◆ **Exercise data**:
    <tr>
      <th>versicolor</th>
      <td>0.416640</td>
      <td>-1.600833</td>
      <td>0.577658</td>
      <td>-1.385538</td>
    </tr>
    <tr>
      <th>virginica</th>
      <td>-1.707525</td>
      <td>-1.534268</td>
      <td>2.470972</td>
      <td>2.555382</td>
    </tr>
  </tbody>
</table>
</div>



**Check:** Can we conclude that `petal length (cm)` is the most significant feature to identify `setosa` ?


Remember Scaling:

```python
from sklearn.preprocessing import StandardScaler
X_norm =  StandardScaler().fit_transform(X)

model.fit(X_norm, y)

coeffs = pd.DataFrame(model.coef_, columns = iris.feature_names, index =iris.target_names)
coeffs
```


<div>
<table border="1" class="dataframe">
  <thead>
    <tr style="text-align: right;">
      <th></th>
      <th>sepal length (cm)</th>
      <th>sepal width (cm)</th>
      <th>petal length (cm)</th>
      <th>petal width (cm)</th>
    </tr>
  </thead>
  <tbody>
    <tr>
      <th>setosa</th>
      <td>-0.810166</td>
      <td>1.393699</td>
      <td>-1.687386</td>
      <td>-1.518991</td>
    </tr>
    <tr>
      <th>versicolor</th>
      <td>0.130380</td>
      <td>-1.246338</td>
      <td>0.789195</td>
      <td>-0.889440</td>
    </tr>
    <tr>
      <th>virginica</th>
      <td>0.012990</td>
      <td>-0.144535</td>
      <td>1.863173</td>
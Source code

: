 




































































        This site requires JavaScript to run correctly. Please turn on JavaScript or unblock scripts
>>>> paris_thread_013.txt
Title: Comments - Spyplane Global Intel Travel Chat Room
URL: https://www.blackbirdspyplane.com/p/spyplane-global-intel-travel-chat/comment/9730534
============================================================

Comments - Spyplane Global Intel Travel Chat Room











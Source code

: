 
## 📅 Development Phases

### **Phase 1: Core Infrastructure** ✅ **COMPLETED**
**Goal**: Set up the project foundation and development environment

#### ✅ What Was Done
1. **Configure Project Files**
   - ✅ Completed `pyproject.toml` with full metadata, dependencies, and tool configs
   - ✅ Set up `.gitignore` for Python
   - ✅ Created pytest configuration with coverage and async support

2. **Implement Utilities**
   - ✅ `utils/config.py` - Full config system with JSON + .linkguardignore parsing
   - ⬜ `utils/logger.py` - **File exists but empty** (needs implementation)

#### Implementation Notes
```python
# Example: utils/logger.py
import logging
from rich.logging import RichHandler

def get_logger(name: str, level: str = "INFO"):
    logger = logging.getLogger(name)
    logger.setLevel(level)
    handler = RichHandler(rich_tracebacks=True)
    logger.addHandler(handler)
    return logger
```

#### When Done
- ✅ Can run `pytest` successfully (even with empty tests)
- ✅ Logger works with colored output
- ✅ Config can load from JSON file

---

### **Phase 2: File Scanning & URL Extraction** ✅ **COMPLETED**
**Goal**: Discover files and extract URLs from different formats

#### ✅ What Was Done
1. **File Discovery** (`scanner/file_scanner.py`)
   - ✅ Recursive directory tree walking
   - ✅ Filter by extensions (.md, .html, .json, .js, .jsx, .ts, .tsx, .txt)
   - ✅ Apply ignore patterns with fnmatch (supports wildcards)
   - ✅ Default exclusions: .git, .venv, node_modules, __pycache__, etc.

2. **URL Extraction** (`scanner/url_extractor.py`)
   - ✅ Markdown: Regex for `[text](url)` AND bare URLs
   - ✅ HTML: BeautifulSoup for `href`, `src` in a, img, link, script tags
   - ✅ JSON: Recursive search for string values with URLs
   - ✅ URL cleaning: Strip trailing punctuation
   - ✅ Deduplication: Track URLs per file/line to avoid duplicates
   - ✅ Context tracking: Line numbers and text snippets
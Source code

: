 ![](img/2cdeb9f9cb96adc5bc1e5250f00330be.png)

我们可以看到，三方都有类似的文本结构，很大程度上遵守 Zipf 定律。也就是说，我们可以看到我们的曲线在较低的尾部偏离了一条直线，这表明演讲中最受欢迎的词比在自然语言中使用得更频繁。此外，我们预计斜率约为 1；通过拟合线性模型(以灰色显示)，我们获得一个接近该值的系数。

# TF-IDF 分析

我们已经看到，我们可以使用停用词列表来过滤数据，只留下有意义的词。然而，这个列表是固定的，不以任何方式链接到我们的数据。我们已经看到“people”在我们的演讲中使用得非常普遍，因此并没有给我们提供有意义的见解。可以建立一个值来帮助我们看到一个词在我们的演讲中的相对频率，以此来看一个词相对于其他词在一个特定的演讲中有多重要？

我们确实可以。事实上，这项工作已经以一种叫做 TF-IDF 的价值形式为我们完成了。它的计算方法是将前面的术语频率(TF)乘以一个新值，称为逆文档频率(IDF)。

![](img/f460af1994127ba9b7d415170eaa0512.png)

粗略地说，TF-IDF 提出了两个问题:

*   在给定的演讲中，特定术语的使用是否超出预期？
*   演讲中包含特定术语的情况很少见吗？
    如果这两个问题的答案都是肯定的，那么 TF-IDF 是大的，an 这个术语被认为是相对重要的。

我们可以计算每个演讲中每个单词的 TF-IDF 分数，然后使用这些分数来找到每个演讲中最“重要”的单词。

◆ **Required action**:
What you give back should match the entries above exactly.

◆ **Response**:
    <tr>
      <th>versicolor</th>
      <td>0.416640</td>
      <td>-1.600833</td>
      <td>0.577658</td>
      <td>-1.385538</td>
    </tr>
    <tr>
      <th>virginica</th>
      <td>-1.707525</td>
      <td>-1.534268</td>
      <td>2.470972</td>
      <td>2.555382</td>
    </tr>
  </tbody>
</table>
</div>



**Check:** Can we conclude that `petal length (cm)` is the most significant feature to identify `setosa` ?


Remember Scaling:

```python
from sklearn.preprocessing import StandardScaler
X_norm =  StandardScaler().fit_transform(X)

model.fit(X_norm, y)

coeffs = pd.DataFrame(model.coef_, columns = iris.feature_names, index =iris.target_names)
coeffs
```


<div>
<table border="1" class="dataframe">
  <thead>
    <tr style="text-align: right;">
      <th></th>
      <th>sepal length (cm)</th>
      <th>sepal width (cm)</th>
      <th>petal length (cm)</th>
      <th>petal width (cm)</th>
    </tr>
  </thead>
  <tbody>
    <tr>
      <th>setosa</th>
      <td>-0.810166</td>
      <td>1.393699</td>
      <td>-1.687386</td>
      <td>-1.518991</td>
    </tr>
    <tr>
      <th>versicolor</th>
      <td>0.130380</td>
      <td>-1.246338</td>
      <td>0.789195</td>
      <td>-0.889440</td>
    </tr>
    <tr>
      <th>virginica</th>
      <td>0.012990</td>
      <td>-0.144535</td>
      <td>1.863173</td>
Source code

: 




































































        This site requires JavaScript to run correctly. Please turn on JavaScript or unblock scripts
>>>> paris_thread_013.txt
Title: Comments - Spyplane Global Intel Travel Chat Room
URL: https://www.blackbirdspyplane.com/p/spyplane-global-intel-travel-chat/comment/9730534
============================================================

Comments - Spyplane Global Intel Travel Chat Room











Source code

: 
## 📅 Development Phases

### **Phase 1: Core Infrastructure** ✅ **COMPLETED**
**Goal**: Set up the project foundation and development environment

#### ✅ What Was Done
1. **Configure Project Files**
   - ✅ Completed `pyproject.toml` with full metadata, dependencies, and tool configs
   - ✅ Set up `.gitignore` for Python
   - ✅ Created pytest configuration with coverage and async support

2. **Implement Utilities**
   - ✅ `utils/config.py` - Full config system with JSON + .linkguardignore parsing
   - ⬜ `utils/logger.py` - **File exists but empty** (needs implementation)

#### Implementation Notes
```python
# Example: utils/logger.py
import logging
from rich.logging import RichHandler

def get_logger(name: str, level: str = "INFO"):
    logger = logging.getLogger(name)
    logger.setLevel(level)
    handler = RichHandler(rich_tracebacks=True)
    logger.addHandler(handler)
    return logger
```

#### When Done
- ✅ Can run `pytest` successfully (even with empty tests)
- ✅ Logger works with colored output
- ✅ Config can load from JSON file

---

### **Phase 2: File Scanning & URL Extraction** ✅ **COMPLETED**
**Goal**: Discover files and extract URLs from different formats

#### ✅ What Was Done
1. **File Discovery** (`scanner/file_scanner.py`)
   - ✅ Recursive directory tree walking
   - ✅ Filter by extensions (.md, .html, .json, .js, .jsx, .ts, .tsx, .txt)
   - ✅ Apply ignore patterns with fnmatch (supports wildcards)
   - ✅ Default exclusions: .git, .venv, node_modules, __pycache__, etc.

2. **URL Extraction** (`scanner/url_extractor.py`)
   - ✅ Markdown: Regex for `[text](url)` AND bare URLs
   - ✅ HTML: BeautifulSoup for `href`, `src` in a, img, link, script tags
   - ✅ JSON: Recursive search for string values with URLs
   - ✅ URL cleaning: Strip trailing punctuation
   - ✅ Deduplication: Track URLs per file/line to avoid duplicates
   - ✅ Context tracking: Line numbers and text snippets
Source code

: ![](img/2cdeb9f9cb96adc5bc1e5250f00330be.png)

我们可以看到，三方都有类似的文本结构，很大程度上遵守 Zipf 定律。也就是说，我们可以看到我们的曲线在较低的尾部偏离了一条直线，这表明演讲中最受欢迎的词比在自然语言中使用得更频繁。此外，我们预计斜率约为 1；通过拟合线性模型(以灰色显示)，我们获得一个接近该值的系数。

# TF-IDF 分析

我们已经看到，我们可以使用停用词列表来过滤数据，只留下有意义的词。然而，这个列表是固定的，不以任何方式链接到我们的数据。我们已经看到“people”在我们的演讲中使用得非常普遍，因此并没有给我们提供有意义的见解。可以建立一个值来帮助我们看到一个词在我们的演讲中的相对频率，以此来看一个词相对于其他词在一个特定的演讲中有多重要？

我们确实可以。事实上，这项工作已经以一种叫做 TF-IDF 的价值形式为我们完成了。它的计算方法是将前面的术语频率(TF)乘以一个新值，称为逆文档频率(IDF)。

![](img/f460af1994127ba9b7d415170eaa0512.png)

粗略地说，TF-IDF 提出了两个问题:

*   在给定的演讲中，特定术语的使用是否超出预期？
*   演讲中包含特定术语的情况很少见吗？
    如果这两个问题的答案都是肯定的，那么 TF-IDF 是大的，an 这个术语被认为是相对重要的。

我们可以计算每个演讲中每个单词的 TF-IDF 分数，然后使用这些分数来找到每个演讲中最“重要”的单词。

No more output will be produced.